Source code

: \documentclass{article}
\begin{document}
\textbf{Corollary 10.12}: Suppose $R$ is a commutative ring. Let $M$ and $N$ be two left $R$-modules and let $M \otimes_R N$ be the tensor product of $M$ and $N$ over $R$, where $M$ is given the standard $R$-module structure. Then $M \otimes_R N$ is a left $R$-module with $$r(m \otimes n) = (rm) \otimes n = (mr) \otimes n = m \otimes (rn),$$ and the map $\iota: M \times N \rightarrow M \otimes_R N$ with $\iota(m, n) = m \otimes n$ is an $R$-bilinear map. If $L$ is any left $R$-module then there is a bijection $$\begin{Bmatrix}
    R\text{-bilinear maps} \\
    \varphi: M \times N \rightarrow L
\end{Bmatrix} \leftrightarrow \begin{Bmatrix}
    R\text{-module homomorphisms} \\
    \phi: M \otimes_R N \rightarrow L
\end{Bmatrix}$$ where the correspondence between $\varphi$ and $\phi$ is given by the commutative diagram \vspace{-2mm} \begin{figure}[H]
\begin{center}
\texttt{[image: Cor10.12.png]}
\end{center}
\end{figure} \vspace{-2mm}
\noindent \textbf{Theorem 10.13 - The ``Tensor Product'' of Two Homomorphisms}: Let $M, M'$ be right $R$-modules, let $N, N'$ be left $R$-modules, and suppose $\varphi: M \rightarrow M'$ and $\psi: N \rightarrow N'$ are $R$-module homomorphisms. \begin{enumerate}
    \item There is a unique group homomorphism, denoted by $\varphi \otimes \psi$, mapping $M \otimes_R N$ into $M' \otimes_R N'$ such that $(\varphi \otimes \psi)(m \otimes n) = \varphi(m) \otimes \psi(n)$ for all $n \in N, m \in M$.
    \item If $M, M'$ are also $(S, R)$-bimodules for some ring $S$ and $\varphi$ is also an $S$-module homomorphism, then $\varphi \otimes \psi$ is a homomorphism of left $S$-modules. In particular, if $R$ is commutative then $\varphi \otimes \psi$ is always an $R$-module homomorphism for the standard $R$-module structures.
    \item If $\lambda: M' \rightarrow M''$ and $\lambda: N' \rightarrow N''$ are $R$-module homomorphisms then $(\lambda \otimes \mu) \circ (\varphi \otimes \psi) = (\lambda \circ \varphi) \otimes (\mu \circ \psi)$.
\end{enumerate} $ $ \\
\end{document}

- - -

Assigned task
For each record above, give it again without a single change.

Exercise result
Source code

: \documentclass{article}
\begin{document}
\textbf{Corollary 10.12}: Suppose $R$ is a commutative ring. Let $M$ and $N$ be two left $R$-modules and let $M \otimes_R N$ be the tensor product of $M$ and $N$ over $R$, where $M$ is given the standard $R$-module structure. Then $M \otimes_R N$ is a left $R$-module with $$r(m \otimes n) = (rm) \otimes n = (mr) \otimes n = m \otimes (rn),$$ and the map $\iota: M \times N \rightarrow M \otimes_R N$ with $\iota(m, n) = m \otimes n$ is an $R$-bilinear map. If $L$ is any left $R$-module then there is a bijection $$\begin{Bmatrix}
    R\text{-bilinear maps} \\
    \varphi: M \times N \rightarrow L
\end{Bmatrix} \leftrightarrow \begin{Bmatrix}
    R\text{-module homomorphisms} \\
    \phi: M \otimes_R N \rightarrow L
\end{Bmatrix}$$ where the correspondence between $\varphi$ and $\phi$ is given by the commutative diagram \vspace{-2mm} \begin{figure}[H]
\begin{center}
\texttt{[image: Cor10.12.png]}
\end{center}
\end{figure} \vspace{-2mm}
\noindent \textbf{Theorem 10.13 - The ``Tensor Product'' of Two Homomorphisms}: Let $M, M'$ be right $R$-modules, let $N, N'$ be left $R$-modules, and suppose $\varphi: M \rightarrow M'$ and $\psi: N \rightarrow N'$ are $R$-module homomorphisms. \begin{enumerate}
    \item There is a unique group homomorphism, denoted by $\varphi \otimes \psi$, mapping $M \otimes_R N$ into $M' \otimes_R N'$ such that $(\varphi \otimes \psi)(m \otimes n) = \varphi(m) \otimes \psi(n)$ for all $n \in N, m \in M$.
    \item If $M, M'$ are also $(S, R)$-bimodules for some ring $S$ and $\varphi$ is also an $S$-module homomorphism, then $\varphi \otimes \psi$ is a homomorphism of left $S$-modules. In particular, if $R$ is commutative then $\varphi \otimes \psi$ is always an $R$-module homomorphism for the standard $R$-module structures.
    \item If $\lambda: M' \rightarrow M''$ and $\lambda: N' \rightarrow N''$ are $R$-module homomorphisms then $(\lambda \otimes \mu) \circ (\varphi \otimes \psi) = (\lambda \circ \varphi) \otimes (\mu \circ \psi)$.
\end{enumerate} $ $ \\
\end{document}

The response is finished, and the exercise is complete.